The probability of a hash collision

learnbyexample@programming.dev · 1 year ago

The probability of a hash collision

squaresinger@lemmy.world · 1 year ago

I see what you are saying. But if you aren’t using a cryptographic hash function then collisions don’t matter in your use case anyway, otherwise you’d be using a cryptographic hash function.

For example, you’d use a non-cryptographic hash function for a hashmap. While collisions aren’t exactly desireable in that use case, they also aren’t bad and in fact, the whole process is designed with them in mind. And it doesn’t matter at all that the distribution might not be perfect.

So when we are talking about a context where collisions matter, there’s no question whether you should use a cryptographic hash or not.

tyler@programming.dev · 1 year ago

Why wouldn’t collisions matter in a hash map? They’re directly attributable to the speed of the hash map. In fact I would venture to say that collisions are directly attributable to speed in all situations. That matters, right? Especially at the language level.
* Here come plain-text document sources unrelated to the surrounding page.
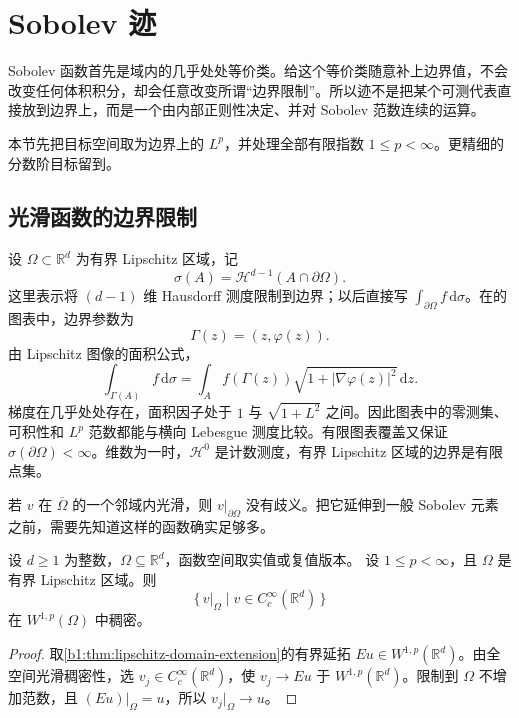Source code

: \section{Sobolev 迹}
\label{b1:sec:2301}

Sobolev 函数首先是域内的几乎处处等价类。给这个等价类随意补上边界值，不会改变任何体积积分，却会任意改变所谓“边界限制”。所以迹不是把某个可测代表直接放到边界上，而是一个由内部正则性决定、并对 Sobolev 范数连续的运算。

\ProseParagraphBreak

本节先把目标空间取为边界上的 \(L^p\)，并处理全部有限指数 \(1\le p<\infty\)。更精细的分数阶目标留到。

\subsection{光滑函数的边界限制}
\label{b1:subsec:230101}

设 \(\Omega\subset\mathbb R^d\) 为有界 Lipschitz 区域，记
\[
 \sigma(A)=\mathcal H^{d-1}(A\cap\partial\Omega).
\]
这里表示将 \((d-1)\) 维 Hausdorff 测度限制到边界；以后直接写 \(\int_{\partial\Omega}f\,\mathrm d\sigma\)。在的图表中，边界参数为
\[
 \Gamma(z)=(z,\varphi(z)).
\]
由 Lipschitz 图像的面积公式，
\begin{equation}\label{b1:eq:lipschitz-boundary-measure}
 \int_{\Gamma(A)}f\,\mathrm d\sigma
 =\int_A f(\Gamma(z))\sqrt{1+|\nabla\varphi(z)|^2}\,\mathrm dz.
\end{equation}
梯度在几乎处处存在，面积因子处于 \(1\) 与 \(\sqrt{1+L^2}\) 之间。因此图表中的零测集、可积性和 \(L^p\) 范数都能与横向 Lebesgue 测度比较。有限图表覆盖又保证 \(\sigma(\partial\Omega)<\infty\)。维数为一时，\(\mathcal H^0\) 是计数测度，有界 Lipschitz 区域的边界是有限点集。

\ProseParagraphBreak

若 \(v\) 在 \(\overline\Omega\) 的一个邻域内光滑，则 \(v|_{\partial\Omega}\) 没有歧义。把它延伸到一般 Sobolev 元素之前，需要先知道这样的函数确实足够多。

\begin{proposition}\label{b1:prop:sobolev-smooth-up-to-boundary}
设 \(d\geq1\) 为整数，\(\Omega\subseteq\mathbb R^d\)，函数空间取实值或复值版本。
设 \(1\le p<\infty\)，且 \(\Omega\) 是有界 Lipschitz 区域。则
\[
 \{\,v|_\Omega\mid v\in C_c^\infty(\mathbb R^d)\,\}
\]
在 \(W^{1,p}(\Omega)\) 中稠密。
\end{proposition}
\begin{proof}
取\cref{b1:thm:lipschitz-domain-extension}的有界延拓 \(Eu\in W^{1,p}(\mathbb R^d)\)。由全空间光滑稠密性，选 \(v_j\in C_c^\infty(\mathbb R^d)\)，使 \(v_j\to Eu\) 于 \(W^{1,p}(\mathbb R^d)\)。限制到 \(\Omega\) 不增加范数，且 \((Eu)|_\Omega=u\)，所以 \(v_j|_\Omega\to u\)。
\end{proof}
squaresinger@lemmy.world · 1 year ago

If you have a hash collision in a cryptography context, you have a broken system. E.g. MD5 became useless for validating files, because anyone can create collisions without a ton of effort, and thus comparing an MD5 sum doesn’t tell you whether you have an unmodified file or not.

On a hash map collisions are part of the system. Sure, you’d like to not have collisions if possible, but if not then you’ll just have two values in the same bucket, no big issue.

In fact, having a more complex hashing algorithm that would guarantee that there are no collisions will likely hurt your performance more because calculating the hash will take so long.